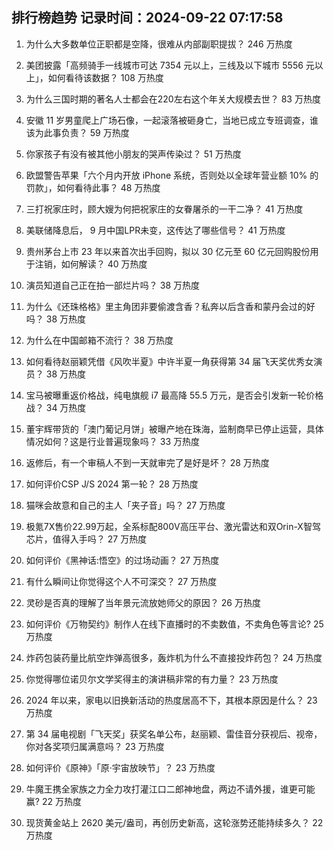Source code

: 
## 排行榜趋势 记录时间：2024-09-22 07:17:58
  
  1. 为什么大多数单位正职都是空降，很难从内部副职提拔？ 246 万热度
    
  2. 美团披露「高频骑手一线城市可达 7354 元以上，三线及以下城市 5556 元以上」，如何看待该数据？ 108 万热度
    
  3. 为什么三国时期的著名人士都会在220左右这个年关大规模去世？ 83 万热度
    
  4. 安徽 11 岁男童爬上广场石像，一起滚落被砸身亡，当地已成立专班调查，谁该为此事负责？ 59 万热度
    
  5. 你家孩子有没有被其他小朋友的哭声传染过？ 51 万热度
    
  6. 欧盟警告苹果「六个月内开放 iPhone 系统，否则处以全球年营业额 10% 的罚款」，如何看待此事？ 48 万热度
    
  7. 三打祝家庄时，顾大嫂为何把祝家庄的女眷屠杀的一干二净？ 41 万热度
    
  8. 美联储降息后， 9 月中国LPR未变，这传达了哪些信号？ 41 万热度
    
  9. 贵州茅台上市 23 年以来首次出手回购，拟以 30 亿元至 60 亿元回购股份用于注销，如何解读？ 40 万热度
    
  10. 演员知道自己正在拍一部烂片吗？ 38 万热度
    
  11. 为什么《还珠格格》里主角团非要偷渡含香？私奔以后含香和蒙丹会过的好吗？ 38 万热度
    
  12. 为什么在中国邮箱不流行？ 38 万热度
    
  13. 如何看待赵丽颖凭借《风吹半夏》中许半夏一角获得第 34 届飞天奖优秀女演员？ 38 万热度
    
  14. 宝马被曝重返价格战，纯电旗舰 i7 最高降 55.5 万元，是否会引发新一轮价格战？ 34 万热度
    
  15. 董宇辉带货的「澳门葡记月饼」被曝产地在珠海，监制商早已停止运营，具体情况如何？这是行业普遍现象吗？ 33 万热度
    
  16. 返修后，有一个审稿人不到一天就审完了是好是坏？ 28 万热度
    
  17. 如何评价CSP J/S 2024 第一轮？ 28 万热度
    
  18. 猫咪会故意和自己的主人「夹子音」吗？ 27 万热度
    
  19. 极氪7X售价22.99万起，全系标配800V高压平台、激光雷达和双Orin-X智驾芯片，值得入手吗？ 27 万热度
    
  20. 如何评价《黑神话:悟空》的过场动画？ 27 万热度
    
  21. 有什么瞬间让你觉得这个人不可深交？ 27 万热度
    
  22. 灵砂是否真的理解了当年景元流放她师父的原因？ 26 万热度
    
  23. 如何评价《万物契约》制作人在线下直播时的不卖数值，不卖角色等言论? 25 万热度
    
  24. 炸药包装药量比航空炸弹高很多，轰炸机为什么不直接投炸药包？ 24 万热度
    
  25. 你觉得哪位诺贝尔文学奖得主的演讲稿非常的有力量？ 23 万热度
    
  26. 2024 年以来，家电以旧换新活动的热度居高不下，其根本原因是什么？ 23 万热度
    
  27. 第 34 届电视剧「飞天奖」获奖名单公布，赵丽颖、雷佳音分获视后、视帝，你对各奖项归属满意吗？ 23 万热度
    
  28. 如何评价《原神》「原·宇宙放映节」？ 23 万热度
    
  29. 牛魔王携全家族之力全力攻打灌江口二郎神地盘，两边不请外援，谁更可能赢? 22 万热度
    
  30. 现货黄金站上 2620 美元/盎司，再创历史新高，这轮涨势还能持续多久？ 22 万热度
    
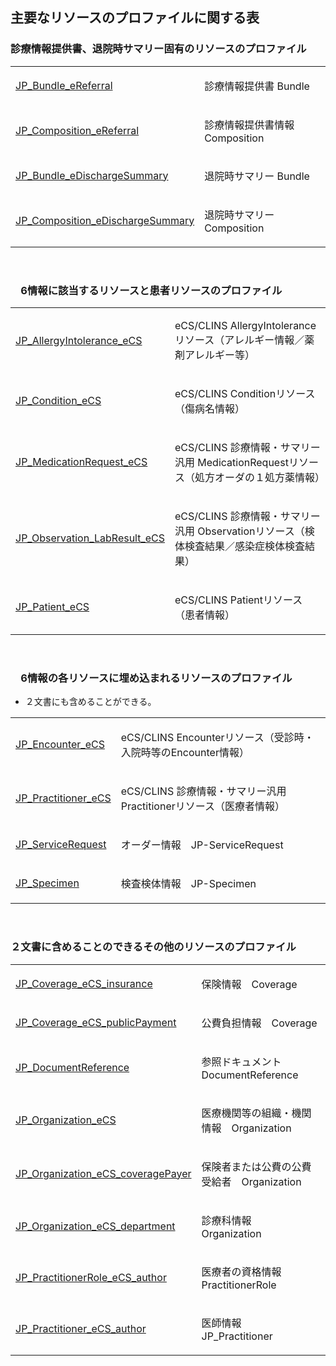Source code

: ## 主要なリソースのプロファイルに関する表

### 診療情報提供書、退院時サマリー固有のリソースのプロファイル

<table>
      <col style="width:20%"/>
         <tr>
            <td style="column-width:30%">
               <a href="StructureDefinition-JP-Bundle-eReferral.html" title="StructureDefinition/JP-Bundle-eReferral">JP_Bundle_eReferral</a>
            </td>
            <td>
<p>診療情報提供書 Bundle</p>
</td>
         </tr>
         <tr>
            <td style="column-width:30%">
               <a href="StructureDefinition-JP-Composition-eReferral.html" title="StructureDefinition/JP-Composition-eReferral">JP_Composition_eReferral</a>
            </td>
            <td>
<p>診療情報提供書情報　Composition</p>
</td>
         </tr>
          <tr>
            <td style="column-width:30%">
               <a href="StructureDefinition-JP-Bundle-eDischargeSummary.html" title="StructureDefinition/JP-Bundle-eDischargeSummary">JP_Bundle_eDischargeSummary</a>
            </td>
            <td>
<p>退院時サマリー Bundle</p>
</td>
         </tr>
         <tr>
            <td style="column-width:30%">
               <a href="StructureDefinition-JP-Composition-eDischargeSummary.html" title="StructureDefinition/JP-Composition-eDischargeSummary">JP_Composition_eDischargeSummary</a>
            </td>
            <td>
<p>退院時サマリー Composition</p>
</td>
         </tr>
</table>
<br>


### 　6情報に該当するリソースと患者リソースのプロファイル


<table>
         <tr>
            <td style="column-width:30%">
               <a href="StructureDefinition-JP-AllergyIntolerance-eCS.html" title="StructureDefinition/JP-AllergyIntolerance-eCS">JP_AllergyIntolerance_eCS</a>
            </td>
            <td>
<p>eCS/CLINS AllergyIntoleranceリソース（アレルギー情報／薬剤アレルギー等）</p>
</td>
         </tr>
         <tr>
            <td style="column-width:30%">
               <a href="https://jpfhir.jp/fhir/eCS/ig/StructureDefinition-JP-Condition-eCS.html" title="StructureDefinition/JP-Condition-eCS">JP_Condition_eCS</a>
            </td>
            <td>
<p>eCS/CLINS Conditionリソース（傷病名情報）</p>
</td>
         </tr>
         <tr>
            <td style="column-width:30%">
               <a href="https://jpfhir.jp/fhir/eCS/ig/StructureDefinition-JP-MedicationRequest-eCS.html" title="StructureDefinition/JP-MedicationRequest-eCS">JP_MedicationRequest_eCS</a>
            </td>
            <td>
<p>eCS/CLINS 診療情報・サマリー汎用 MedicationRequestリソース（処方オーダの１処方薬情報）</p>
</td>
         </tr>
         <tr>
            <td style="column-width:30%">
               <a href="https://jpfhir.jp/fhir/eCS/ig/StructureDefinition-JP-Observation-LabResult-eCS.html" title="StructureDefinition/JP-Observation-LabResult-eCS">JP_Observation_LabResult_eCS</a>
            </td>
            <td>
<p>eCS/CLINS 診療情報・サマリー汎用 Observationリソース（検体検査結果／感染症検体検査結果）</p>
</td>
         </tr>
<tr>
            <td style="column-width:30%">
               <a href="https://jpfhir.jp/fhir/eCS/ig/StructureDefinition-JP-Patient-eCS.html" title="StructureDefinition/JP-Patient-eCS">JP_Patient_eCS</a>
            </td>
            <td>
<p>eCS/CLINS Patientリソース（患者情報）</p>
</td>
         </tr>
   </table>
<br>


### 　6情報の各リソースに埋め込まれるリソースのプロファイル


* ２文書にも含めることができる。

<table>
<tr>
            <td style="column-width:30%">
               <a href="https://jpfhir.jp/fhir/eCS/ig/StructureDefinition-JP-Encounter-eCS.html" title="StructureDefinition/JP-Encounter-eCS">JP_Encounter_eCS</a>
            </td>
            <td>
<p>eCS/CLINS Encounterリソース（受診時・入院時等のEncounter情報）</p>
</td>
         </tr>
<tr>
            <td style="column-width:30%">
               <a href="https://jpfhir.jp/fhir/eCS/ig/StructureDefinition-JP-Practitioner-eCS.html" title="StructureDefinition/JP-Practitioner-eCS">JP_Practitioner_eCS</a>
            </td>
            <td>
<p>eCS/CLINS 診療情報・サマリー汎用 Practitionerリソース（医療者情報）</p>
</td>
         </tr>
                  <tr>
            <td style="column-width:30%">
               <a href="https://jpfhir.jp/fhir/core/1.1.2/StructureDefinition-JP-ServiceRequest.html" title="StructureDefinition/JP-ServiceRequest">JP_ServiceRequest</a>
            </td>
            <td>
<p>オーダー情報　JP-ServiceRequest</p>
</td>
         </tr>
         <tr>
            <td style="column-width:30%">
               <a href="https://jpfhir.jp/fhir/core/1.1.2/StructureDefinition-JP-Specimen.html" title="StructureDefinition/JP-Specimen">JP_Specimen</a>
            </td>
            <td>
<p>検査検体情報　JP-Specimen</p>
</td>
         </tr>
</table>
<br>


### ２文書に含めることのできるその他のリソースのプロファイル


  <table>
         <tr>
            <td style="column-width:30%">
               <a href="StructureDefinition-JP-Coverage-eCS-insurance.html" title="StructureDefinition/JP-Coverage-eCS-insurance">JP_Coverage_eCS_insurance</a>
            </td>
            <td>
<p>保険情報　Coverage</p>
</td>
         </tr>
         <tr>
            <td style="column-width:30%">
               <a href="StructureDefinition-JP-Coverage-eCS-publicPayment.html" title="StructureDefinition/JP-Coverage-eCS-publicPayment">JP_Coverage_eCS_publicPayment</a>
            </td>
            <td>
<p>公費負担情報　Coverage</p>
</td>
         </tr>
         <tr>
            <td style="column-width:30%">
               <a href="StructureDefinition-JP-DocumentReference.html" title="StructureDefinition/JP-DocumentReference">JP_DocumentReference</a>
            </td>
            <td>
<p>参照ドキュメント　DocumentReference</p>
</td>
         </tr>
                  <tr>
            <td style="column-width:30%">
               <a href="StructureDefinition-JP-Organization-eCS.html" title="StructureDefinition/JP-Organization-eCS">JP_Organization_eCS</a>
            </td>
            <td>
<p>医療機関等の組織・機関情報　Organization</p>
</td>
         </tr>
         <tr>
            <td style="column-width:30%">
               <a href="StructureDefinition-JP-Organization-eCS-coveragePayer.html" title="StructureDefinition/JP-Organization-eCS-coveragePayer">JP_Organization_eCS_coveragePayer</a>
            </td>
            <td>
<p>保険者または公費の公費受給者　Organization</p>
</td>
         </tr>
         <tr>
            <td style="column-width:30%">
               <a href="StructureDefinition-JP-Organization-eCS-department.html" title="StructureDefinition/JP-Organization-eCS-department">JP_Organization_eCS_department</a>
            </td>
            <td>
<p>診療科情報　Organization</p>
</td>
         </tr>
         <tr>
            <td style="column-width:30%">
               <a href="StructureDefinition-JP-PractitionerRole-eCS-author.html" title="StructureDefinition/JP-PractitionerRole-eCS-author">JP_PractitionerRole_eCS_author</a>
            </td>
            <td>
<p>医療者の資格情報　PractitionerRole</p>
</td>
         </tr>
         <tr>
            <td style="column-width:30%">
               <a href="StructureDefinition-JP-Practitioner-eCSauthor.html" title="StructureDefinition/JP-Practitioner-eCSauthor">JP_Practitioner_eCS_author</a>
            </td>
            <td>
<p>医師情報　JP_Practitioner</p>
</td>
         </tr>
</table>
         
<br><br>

━━━━━━━━

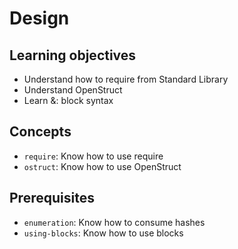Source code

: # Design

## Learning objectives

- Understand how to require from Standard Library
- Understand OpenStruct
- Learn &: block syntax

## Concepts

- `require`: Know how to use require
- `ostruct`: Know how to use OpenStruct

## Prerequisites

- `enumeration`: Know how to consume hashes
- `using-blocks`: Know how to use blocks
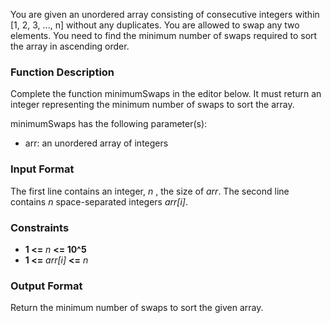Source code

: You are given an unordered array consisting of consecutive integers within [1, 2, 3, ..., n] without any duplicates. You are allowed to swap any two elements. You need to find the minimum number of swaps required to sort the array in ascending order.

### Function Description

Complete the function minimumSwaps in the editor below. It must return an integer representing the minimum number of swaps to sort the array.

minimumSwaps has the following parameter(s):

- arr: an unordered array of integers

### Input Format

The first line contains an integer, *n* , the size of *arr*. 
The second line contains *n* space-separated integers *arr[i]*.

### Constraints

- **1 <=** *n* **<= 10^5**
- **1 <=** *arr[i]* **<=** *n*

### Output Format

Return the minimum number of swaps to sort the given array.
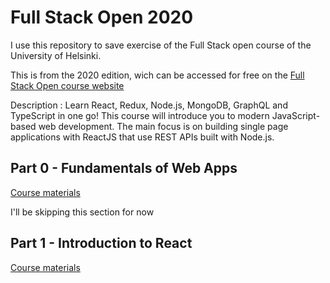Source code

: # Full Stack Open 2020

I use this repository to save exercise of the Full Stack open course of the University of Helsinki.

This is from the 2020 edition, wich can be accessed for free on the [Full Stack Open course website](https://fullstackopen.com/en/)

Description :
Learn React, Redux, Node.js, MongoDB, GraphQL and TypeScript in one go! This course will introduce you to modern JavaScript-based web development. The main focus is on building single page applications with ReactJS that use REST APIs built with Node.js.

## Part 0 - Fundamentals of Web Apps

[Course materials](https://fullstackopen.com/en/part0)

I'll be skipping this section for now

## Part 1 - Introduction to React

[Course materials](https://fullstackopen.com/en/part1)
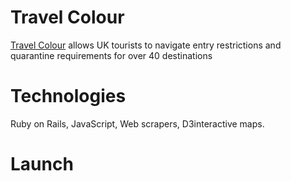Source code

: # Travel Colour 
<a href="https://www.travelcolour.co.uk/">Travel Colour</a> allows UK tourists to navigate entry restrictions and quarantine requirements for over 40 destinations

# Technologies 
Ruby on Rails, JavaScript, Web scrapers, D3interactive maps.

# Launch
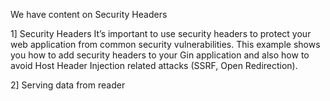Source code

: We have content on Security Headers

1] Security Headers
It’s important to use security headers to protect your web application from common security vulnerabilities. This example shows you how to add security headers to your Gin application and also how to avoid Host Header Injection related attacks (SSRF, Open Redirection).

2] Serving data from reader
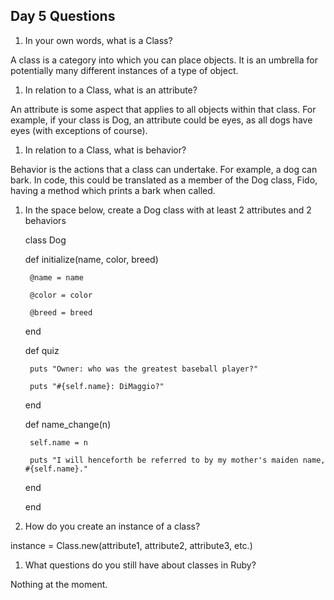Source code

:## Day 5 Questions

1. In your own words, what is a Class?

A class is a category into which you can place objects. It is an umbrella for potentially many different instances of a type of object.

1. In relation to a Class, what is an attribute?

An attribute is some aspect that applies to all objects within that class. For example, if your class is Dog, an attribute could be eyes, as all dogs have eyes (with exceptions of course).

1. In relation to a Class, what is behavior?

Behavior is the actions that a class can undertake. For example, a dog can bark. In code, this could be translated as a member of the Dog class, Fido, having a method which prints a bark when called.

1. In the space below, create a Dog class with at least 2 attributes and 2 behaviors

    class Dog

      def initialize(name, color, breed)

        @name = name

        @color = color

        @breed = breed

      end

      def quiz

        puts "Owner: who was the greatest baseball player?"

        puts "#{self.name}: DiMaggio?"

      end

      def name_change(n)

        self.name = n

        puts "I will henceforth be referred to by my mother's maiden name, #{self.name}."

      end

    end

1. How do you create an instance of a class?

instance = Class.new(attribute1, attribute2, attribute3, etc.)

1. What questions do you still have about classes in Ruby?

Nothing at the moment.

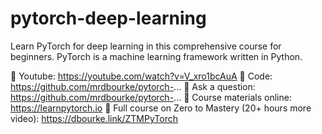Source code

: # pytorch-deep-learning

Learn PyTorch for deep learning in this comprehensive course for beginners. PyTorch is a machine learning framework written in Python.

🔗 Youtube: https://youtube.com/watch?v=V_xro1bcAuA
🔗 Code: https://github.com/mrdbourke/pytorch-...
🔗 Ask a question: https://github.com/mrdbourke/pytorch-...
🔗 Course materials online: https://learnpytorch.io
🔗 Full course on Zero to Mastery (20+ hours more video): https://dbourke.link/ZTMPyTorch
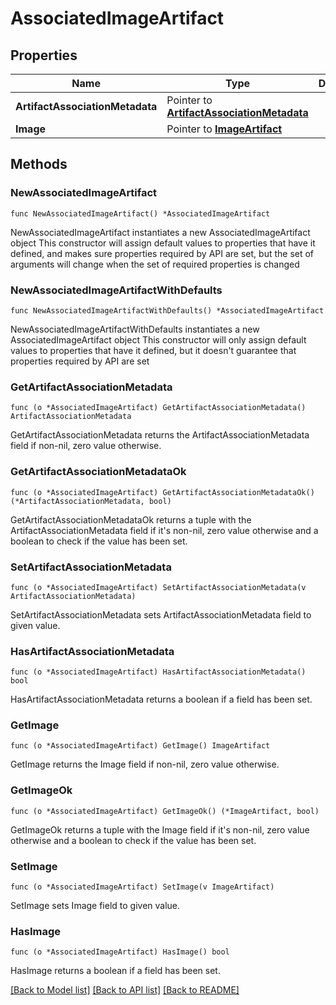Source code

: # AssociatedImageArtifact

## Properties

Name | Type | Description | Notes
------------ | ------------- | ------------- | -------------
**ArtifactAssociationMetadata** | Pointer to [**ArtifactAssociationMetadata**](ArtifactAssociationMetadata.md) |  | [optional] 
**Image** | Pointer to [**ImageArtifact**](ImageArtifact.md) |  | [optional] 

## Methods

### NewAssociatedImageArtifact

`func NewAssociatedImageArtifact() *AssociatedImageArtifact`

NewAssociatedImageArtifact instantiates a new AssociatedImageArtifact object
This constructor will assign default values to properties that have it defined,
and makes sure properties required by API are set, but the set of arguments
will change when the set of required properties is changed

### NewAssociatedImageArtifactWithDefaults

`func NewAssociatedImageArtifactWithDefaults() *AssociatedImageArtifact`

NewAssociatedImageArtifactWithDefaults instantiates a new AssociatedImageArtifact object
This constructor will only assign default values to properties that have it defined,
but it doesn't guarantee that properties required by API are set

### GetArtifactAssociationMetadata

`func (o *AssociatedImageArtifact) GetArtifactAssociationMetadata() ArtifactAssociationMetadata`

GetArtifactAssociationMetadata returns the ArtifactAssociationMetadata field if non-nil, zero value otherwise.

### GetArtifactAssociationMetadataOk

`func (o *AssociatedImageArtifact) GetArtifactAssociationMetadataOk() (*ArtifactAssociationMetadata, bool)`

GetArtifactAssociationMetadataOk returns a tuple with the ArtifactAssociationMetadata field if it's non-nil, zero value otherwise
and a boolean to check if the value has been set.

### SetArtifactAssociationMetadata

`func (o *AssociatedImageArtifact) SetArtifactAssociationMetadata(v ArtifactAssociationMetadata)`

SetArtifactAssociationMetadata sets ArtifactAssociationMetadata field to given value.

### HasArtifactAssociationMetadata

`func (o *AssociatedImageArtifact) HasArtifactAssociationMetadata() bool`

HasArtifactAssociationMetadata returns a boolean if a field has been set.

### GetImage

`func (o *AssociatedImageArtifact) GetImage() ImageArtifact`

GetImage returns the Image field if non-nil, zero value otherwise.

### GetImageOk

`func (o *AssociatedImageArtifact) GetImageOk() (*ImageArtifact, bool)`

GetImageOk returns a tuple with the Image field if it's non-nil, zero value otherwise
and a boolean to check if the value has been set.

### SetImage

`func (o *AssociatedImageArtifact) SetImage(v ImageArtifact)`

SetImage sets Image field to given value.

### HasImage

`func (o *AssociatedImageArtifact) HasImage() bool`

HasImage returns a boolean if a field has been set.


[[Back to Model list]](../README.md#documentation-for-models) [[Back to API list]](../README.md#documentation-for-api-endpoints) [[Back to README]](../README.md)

━━━━━━━━

■ Problem requirements ■
Bring together all lines from the listing that contain the word "example".

■ Answer for the task ■
It’s important to use security headers to protect your web application from common security vulnerabilities. This example shows you how to add security headers to your Gin application and also how to avoid Host Header Injection related attacks (SSRF, Open Redirection).
An attribute is some aspect that applies to all objects within that class. For example, if your class is Dog, an attribute could be eyes, as all dogs have eyes (with exceptions of course).
Behavior is the actions that a class can undertake. For example, a dog can bark. In code, this could be translated as a member of the Dog class, Fido, having a method which prints a bark when called.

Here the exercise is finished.